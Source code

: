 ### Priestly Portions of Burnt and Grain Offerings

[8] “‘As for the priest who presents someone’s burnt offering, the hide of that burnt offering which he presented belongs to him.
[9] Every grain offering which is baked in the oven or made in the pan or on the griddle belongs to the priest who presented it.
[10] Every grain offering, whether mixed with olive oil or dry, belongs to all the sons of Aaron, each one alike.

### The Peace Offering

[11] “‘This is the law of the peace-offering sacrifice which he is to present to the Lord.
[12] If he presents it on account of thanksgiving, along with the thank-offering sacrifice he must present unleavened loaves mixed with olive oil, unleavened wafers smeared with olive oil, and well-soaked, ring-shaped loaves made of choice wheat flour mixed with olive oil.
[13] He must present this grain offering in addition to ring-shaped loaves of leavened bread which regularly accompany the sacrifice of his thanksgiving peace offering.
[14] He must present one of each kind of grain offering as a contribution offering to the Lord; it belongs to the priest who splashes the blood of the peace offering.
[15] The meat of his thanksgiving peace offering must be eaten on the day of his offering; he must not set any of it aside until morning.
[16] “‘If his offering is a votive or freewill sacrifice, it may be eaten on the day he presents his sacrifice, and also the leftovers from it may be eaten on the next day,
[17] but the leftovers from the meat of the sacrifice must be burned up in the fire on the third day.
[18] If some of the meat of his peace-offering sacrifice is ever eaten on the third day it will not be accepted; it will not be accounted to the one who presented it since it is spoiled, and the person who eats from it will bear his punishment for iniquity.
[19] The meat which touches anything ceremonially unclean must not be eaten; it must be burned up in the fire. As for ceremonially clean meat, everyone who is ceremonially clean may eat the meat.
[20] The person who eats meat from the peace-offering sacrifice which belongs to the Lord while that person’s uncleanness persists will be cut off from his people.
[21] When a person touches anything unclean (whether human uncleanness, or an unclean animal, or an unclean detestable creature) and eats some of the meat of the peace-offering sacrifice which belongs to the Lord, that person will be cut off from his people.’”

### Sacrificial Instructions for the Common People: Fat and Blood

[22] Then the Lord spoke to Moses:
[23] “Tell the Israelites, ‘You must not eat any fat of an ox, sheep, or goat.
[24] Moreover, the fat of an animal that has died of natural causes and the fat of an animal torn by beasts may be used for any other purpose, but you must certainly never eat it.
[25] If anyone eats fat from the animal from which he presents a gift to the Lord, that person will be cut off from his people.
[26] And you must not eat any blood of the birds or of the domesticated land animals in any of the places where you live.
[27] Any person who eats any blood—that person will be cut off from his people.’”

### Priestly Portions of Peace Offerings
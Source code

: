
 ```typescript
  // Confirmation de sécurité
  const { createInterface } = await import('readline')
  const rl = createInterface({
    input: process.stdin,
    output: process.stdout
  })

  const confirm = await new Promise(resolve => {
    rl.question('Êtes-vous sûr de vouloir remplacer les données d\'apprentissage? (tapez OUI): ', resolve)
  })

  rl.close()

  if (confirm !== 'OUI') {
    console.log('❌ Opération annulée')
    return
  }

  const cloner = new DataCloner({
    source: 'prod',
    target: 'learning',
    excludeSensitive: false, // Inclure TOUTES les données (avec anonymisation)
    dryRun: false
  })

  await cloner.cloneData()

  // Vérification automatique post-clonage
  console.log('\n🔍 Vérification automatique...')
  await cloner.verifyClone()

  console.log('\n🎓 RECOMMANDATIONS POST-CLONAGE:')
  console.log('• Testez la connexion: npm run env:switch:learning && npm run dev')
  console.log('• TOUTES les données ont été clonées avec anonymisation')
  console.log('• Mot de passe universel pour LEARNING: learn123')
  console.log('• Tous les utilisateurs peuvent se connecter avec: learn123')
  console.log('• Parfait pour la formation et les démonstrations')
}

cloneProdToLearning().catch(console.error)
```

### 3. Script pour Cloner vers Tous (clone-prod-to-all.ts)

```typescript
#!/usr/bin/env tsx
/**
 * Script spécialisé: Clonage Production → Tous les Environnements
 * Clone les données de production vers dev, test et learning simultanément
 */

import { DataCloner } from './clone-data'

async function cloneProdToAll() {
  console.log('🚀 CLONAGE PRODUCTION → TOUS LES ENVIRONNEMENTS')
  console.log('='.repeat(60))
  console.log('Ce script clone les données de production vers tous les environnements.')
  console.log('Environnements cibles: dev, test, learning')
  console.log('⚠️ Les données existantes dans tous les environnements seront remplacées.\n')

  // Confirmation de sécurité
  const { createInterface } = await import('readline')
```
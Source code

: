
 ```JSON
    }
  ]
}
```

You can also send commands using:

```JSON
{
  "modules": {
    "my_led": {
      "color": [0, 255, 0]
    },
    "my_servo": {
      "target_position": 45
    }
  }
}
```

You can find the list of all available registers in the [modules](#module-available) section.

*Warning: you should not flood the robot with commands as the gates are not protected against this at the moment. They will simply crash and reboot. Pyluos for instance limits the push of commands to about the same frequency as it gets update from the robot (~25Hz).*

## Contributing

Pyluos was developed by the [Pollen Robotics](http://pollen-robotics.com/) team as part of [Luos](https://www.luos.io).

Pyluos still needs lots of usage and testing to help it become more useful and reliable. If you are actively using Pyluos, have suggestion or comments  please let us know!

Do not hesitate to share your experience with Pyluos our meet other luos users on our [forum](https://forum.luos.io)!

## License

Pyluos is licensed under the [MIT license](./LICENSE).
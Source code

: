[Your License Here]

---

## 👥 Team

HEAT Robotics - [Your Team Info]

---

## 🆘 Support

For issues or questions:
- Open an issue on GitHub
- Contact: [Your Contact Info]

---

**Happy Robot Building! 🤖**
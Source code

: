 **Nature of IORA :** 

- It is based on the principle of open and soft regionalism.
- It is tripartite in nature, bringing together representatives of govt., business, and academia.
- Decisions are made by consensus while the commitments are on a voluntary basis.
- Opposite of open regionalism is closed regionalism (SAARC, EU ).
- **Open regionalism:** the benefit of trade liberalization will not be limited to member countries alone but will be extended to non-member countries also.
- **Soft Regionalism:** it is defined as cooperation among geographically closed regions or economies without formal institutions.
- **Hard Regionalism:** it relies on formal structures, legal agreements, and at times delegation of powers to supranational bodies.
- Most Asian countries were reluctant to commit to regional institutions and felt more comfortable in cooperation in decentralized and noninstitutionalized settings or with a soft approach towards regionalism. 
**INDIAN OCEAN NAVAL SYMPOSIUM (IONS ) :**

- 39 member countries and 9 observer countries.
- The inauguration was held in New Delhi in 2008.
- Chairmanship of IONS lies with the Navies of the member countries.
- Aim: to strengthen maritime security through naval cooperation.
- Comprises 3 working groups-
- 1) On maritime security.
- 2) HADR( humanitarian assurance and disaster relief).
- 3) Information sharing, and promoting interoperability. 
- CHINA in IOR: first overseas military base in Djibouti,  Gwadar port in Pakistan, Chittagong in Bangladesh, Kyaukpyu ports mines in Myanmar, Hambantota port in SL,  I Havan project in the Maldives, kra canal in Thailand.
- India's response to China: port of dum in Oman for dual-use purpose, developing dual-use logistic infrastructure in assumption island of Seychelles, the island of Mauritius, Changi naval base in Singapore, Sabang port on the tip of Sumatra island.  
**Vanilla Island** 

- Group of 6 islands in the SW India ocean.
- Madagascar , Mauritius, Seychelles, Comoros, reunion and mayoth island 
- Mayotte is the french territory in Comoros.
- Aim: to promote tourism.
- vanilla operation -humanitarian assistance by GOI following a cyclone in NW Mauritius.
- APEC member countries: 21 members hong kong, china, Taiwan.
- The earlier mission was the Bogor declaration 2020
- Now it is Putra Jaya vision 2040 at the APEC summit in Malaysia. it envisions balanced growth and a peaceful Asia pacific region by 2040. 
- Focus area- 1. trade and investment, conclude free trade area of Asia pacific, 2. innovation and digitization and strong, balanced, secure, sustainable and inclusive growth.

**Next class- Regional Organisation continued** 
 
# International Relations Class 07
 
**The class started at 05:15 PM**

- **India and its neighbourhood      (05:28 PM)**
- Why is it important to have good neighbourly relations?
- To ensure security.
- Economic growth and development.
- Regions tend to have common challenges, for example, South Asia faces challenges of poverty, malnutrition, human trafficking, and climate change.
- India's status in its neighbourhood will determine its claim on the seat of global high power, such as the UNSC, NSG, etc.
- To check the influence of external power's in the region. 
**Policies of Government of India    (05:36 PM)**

ASSIGNMENT
Transcribe each line of the data above, unaltered, from the one where "[20] The person" appears to the one where "[21] When a" appears, inclusive of both.

THE COMPLETED TASK
[20] The person who eats meat from the peace-offering sacrifice which belongs to the Lord while that person’s uncleanness persists will be cut off from his people.
[21] When a person touches anything unclean (whether human uncleanness, or an unclean animal, or an unclean detestable creature) and eats some of the meat of the peace-offering sacrifice which belongs to the Lord, that person will be cut off from his people.’”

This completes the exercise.